意識はないが息は安定してるように思う。とりあえず…母狐の身体に怪我がないかを探す。お腹あたりの毛が斬られたのか? 毛がなく禿げている。怪我はなさそうだが、毛が血や泥で汚れている。ログハウスのテーブルにシーツを引いてその上に母狐を乗せる。小狐は心配そうに寄り添っている。
「キューイーン」
「心配しなくても大丈夫だよ。多分」
念の為に小狐の身体を触れずに確認するが、小狐に怪我は無さそうだ。母狐にはこれ以上何もできないので様子見だね。小狐が取った角兎の皮を剥いで捌く。兎肉を大きな皿に入れて、小狐の前に置いた。
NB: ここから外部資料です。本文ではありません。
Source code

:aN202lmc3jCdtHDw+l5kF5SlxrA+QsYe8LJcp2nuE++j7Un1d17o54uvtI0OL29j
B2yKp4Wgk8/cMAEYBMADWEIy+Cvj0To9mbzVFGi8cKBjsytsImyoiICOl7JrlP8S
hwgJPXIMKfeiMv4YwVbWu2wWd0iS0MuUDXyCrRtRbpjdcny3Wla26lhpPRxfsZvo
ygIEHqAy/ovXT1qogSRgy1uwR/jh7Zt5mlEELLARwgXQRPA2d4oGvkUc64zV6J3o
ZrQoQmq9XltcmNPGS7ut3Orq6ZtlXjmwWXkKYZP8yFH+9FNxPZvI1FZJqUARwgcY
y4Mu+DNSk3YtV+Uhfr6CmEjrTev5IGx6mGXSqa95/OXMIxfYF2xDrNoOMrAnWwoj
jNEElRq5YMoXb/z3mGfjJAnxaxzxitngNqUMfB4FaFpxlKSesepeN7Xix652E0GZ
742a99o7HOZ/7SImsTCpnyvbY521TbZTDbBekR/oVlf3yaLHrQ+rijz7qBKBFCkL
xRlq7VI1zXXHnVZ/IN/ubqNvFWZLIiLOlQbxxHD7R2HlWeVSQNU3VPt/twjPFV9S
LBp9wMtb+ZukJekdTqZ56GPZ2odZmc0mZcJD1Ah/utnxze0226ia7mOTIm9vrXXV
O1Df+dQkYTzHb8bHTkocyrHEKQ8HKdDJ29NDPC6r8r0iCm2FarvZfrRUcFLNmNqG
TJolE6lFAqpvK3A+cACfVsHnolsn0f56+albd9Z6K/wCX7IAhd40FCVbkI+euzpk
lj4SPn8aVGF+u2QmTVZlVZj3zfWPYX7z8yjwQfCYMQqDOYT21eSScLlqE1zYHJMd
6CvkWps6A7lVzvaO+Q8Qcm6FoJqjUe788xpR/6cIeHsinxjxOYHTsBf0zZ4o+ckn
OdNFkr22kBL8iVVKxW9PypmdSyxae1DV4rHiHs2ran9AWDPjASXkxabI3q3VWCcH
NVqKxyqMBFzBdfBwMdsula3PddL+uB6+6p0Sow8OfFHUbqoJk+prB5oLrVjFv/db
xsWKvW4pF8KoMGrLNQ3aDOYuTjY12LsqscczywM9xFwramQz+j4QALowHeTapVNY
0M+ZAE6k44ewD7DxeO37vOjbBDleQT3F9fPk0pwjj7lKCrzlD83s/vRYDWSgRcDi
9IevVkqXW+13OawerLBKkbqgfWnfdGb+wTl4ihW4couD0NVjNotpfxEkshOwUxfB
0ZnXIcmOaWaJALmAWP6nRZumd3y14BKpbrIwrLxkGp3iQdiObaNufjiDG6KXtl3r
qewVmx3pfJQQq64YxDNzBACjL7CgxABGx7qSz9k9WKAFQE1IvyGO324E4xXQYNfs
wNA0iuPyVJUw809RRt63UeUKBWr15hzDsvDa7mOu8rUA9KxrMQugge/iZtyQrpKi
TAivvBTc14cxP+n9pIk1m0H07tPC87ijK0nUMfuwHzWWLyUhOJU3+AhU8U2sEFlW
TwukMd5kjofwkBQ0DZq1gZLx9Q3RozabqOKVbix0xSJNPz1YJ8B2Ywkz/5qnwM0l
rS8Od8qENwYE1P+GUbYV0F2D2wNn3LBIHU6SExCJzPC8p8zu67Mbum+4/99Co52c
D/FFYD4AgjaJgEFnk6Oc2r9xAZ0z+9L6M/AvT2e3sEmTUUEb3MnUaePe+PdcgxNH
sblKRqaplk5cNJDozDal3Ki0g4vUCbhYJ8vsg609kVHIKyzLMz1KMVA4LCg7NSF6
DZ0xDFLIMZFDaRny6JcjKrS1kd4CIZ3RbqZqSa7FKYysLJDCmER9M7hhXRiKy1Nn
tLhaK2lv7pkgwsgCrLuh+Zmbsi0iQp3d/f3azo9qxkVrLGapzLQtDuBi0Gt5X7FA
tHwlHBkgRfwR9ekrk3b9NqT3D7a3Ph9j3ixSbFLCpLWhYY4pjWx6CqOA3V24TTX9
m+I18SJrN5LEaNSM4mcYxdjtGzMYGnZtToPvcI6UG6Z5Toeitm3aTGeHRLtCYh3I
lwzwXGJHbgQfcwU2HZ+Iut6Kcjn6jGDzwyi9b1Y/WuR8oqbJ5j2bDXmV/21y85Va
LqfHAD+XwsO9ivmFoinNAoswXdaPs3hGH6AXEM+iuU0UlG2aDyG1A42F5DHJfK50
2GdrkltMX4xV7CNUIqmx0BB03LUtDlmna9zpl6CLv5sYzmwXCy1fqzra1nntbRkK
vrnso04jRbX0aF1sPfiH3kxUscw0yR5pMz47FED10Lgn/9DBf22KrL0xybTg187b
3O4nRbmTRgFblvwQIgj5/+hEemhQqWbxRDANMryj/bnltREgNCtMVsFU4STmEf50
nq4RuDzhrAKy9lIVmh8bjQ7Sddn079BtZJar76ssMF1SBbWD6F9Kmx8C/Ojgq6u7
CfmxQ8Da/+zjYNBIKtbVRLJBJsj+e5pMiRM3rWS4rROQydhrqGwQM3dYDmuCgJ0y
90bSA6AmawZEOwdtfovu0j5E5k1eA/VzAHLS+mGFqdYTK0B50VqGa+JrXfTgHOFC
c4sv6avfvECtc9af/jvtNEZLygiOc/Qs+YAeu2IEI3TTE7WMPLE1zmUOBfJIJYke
躊躇せずにガツガツ食べ始める小狐。もうちょっと警戒しても良いんじゃないの? 別のボウルに水も入れて置いておく。
クンクンと自分を嗅ぐ…物凄く獣臭かったので風呂を沸かす。
「キュキューイーン」
「風呂にまでついてこなくて良いよ」
裏のドアを閉めて狐親子は部屋に閉じ込める。服を脱いでしっかりと身体を洗い髪も洗う。ザブンとドラム缶風呂に浸かったら、あーっと声が出た。
「キューイーン」
ガリガリと扉をかじる音がする。
「コラコラコラ。開けるから齧らないで!」
「キュキュキュキュ」
狐ってコンコンって鳴かないんだね。結構大きな声でキュキュキュ言ってるね。周りに誰か居るわけじゃないし良いけどね。長めの風呂から上がりログハウスに戻ると部屋が獣臭い。獣が居るんだから仕方ないんだが…窓を開けて空気を入れ替える。母狐はまだ起きてはこなさそうなので、今日集めたベリーをジャムにする。このベリーは既に味見したので毒ではないだろう。
ベリーをコトコトと煮ている間に少し遅いが昼の準備をする。毎日恒例の兎焼きだ。フレッシュな兎は今日は取れていないので、昨日取れた調理済みの兎の残りだ。
小狐も先程あげた兎の食べ残しを食べ始めた。小さい身体で結構食べるな。
兎を平らげて満足そうだ。
ベリージャムもできたので、兎の罠を確認しに行く。あのベリー生だと苦さがあったが、火を通すと随分甘かった。甘味は大切。
「君も来るの?」
小狐が当たり前のような顔をして付いてくる。良いんだけど、母狐をほっといて良いの?
本日、罠にかかった兎は二匹。一匹は兎ジャーキーにするか。
小狐もキュキュと喜んでいる。ああ…そうか…彼らの餌もあるのか。仕方ない、一匹は狐たちの餌にするか。
「ワウッ…. ワウッ…. ワウッ」
小狐が聞いたことない鳴き声で吠え始める。
ガサガサ
ちっ。犬か。
久しぶりだが、何の役にも立たない犬なんか邪魔なだけなんだよね。四匹か…少ないな…群れ全体が何匹かは知らないが、この前のゴブリン戦で大分減ったのかもしれない。サクッと殺すか。
「ギュギュギュギューン」
小狐が私の前に出ると同時に犬が二匹倒れる。
え?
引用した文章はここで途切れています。